RISC-V does not have the pitfalls of experimental ISAs from 45 years ago, but it has other pitfalls that have not existed in almost any ISA since the first vacuum-tube computers, like the lack of means for integer overflow detection and the lack of indexed addressing.
Especially the lack of integer overflow detection is a choice of great stupidity, for which there exists no excuse.
Detecting integer overflow in hardware is extremely cheap, its cost is absolutely negligible. On the other hand, detecting integer overflow in software is extremely expensive, increasing both the program size and the execution time considerably, because each arithmetic operation must be replaced by multiple operations.
Because of the unacceptable cost, normal RISC-V programs choose to ignore the risk of overflows, which makes them unreliable.
The highest performance implementations of RISC-V from previous years were forced to introduce custom extensions for indexed addressing, but those used inefficient encodings, because something like indexed addressing must be in the base ISA, not in an extension.
> On the other hand, detecting integer overflow in software is extremely expensive, increasing both the program size and the execution time considerably,
Most languages don't care about integer overflow. Your typical C program will happily wrap around.
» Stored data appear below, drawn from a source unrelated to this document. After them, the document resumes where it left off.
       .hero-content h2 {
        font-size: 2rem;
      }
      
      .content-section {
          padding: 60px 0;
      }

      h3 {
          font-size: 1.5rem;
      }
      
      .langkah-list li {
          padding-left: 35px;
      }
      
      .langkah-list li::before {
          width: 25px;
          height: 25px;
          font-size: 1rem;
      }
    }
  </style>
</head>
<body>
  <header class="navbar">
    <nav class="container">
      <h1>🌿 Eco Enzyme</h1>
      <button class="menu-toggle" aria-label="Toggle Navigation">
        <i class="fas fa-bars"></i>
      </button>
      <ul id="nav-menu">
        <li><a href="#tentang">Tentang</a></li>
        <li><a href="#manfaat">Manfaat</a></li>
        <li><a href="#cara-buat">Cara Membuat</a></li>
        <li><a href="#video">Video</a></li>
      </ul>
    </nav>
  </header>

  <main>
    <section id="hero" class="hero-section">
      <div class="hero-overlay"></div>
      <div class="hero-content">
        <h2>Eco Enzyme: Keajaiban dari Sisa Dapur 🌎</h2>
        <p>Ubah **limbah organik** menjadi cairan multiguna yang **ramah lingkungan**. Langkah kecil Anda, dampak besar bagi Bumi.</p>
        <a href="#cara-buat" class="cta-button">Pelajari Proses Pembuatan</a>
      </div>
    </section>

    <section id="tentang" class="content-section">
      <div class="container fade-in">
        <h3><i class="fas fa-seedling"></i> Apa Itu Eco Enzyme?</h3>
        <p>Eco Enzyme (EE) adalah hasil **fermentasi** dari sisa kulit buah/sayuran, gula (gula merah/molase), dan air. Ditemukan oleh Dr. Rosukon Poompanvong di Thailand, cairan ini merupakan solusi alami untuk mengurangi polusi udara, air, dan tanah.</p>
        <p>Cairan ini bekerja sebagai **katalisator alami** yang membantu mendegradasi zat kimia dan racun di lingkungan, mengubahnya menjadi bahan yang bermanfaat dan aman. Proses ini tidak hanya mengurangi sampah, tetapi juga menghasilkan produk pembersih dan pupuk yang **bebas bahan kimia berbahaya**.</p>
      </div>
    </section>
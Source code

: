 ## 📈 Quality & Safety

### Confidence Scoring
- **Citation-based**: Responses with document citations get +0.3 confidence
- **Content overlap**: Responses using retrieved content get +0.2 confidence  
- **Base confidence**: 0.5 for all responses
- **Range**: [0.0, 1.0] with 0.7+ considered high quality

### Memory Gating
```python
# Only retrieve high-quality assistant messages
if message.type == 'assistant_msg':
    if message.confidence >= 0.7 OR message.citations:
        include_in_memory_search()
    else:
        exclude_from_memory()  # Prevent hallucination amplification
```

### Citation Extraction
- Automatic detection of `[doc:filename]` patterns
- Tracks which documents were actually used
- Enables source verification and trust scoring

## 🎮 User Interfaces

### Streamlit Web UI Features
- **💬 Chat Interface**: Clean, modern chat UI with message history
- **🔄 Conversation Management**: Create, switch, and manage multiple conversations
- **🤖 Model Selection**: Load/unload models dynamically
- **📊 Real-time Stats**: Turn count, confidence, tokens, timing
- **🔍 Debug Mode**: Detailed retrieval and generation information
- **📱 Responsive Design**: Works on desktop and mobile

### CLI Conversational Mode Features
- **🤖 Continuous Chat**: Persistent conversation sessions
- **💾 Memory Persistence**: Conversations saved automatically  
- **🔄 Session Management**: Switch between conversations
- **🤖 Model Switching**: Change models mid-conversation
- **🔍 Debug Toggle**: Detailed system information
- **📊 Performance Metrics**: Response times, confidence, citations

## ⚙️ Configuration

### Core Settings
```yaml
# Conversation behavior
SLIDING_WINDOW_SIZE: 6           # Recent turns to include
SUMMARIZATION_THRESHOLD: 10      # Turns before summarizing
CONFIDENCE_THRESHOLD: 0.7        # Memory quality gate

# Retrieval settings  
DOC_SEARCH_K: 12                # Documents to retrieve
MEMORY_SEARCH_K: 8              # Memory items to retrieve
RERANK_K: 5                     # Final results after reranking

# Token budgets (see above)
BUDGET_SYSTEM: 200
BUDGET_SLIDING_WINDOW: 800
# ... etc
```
If I really want to detect overflow, I can do this:
add t0, a0, a1
blt t0, a0, overflow
Which is one more instruction, which is not great, not terrible.> On the other hand, detecting integer overflow in software is extremely expensive
this just isn't true. both addition and multiplication can check for overflow in <2 instructions.
OK, look.
Since my previous attempt to measure the impact of trap on signed overflow didn't seem to have moved your position one bit, I thought I'd give it a go in the most representable way I could think of:
I build the same version of clang on a x86, aarch64 and RISC-V system using clang. Then I build another version with the `-ftrapv` flag enabled and compared the compiletimes of compiling programs using these clang builds running on real hardware:
As you can see, once again the overhead of -ftrapv is quite low.Suprizinglt the -ftrapv overhead seems the highest on the Cortex-A78. My guess is that this because clang generates a seperate brk with unique immediate for every overflow check, while on RISC-V it always branches to one unimp per function.
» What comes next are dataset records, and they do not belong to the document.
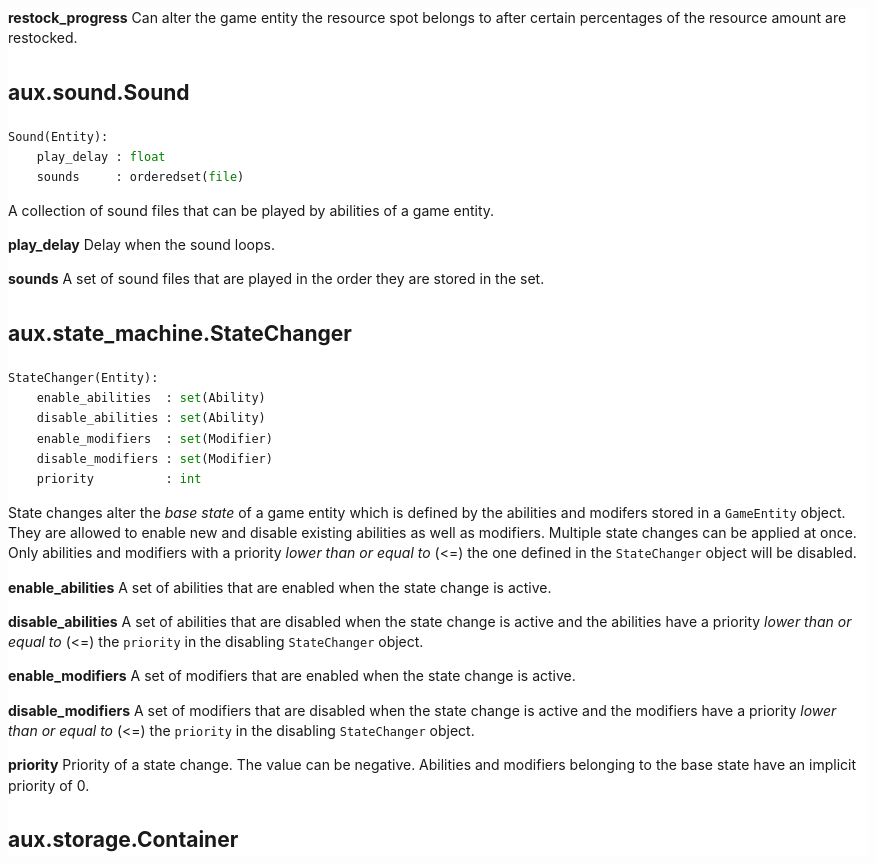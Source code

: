 **restock_progress**
Can alter the game entity the resource spot belongs to after certain percentages of the  resource amount are restocked.

## aux.sound.Sound

```python
Sound(Entity):
    play_delay : float
    sounds     : orderedset(file)
```

A collection of sound files that can be played by abilities of a game entity.

**play_delay**
Delay when the sound loops.

**sounds**
A set of sound files that are played in the order they are stored in the set.

## aux.state_machine.StateChanger

```python
StateChanger(Entity):
    enable_abilities  : set(Ability)
    disable_abilities : set(Ability)
    enable_modifiers  : set(Modifier)
    disable_modifiers : set(Modifier)
    priority          : int
```

State changes alter the *base state* of a game entity which is defined by the abilities and modifers stored in a `GameEntity` object. They are allowed to enable new and disable existing abilities as well as modifiers. Multiple state changes can be applied at once. Only abilities and modifiers with a priority *lower than or equal to* (<=) the one defined in the `StateChanger` object will be disabled.

**enable_abilities**
A set of abilities that are enabled when the state change is active.

**disable_abilities**
A set of abilities that are disabled when the state change is active and the abilities have a priority *lower than or equal to* (<=) the `priority` in the disabling `StateChanger` object.

**enable_modifiers**
A set of modifiers that are enabled when the state change is active.

**disable_modifiers**
A set of modifiers that are disabled when the state change is active and the modifiers have a priority *lower than or equal to* (<=) the `priority` in the disabling `StateChanger` object.

**priority**
Priority of a state change. The value can be negative. Abilities and modifiers belonging to the base state have an implicit priority of 0.

## aux.storage.Container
Please tell me if you have a better suggestion for measuring the real world impact.
Or heck, give me some artificial worst case code. That would also be an interesting data point.
Notes:
* The format is mean±variance
* Spacemit X100 is a Cortex-A76 like OoO RISC-V core and A100 an in-order RISC-V core.
* I tried to clock all of the cores to the same frequency of about 2.2GHz. *Except for the A55, which ran at 1.8GHz, but I linearly scaled the results.
* Program A was the chibicc (8K loc) compiler and program B microjs (30K loc).